Task prompt: Go through the records below and copy out every line holding "void".

Source data:
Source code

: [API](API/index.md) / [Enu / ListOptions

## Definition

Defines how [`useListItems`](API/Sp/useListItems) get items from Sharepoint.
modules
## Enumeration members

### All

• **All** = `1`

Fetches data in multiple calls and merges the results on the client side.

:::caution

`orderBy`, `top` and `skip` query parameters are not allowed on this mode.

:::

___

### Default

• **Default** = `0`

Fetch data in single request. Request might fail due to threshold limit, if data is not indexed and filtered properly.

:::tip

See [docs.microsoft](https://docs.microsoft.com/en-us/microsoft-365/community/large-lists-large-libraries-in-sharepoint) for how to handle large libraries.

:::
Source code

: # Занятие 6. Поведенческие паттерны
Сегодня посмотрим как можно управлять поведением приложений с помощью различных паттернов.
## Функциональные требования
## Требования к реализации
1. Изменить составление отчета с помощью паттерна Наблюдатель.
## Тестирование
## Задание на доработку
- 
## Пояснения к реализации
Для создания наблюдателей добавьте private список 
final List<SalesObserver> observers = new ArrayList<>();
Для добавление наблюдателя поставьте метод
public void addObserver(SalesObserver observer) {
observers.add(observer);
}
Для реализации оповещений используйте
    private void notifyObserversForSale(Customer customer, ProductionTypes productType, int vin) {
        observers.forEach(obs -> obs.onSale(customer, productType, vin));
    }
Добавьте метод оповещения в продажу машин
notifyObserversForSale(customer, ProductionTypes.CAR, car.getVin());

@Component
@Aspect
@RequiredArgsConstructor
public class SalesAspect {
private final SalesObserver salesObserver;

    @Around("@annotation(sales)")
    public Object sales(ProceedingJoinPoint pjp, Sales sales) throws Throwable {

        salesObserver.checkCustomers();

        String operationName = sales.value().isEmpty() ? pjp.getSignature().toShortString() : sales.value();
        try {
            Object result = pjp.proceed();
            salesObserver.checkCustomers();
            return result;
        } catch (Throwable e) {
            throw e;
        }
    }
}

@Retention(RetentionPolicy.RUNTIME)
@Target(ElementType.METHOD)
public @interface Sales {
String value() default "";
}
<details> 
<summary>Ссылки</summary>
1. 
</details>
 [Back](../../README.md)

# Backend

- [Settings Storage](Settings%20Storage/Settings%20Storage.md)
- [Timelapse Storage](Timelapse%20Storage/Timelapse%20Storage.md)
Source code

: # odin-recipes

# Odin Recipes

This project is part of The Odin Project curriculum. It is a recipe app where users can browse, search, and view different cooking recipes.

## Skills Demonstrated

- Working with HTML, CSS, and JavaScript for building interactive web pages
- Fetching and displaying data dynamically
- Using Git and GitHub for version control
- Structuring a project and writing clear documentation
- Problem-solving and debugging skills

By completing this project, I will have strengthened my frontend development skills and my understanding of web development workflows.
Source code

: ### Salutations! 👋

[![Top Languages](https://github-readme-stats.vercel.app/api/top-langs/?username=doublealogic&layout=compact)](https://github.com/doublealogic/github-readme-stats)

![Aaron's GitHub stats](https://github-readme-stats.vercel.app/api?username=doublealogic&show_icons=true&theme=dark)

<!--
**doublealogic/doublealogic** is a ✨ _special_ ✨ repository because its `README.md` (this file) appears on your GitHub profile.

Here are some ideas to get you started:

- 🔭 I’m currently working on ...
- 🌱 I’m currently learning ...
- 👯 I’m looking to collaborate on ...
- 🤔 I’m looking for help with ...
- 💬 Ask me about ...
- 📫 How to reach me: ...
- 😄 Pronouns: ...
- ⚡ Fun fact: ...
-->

Task solution:
public void addObserver(SalesObserver observer) {
    private void notifyObserversForSale(Customer customer, ProductionTypes productType, int vin) {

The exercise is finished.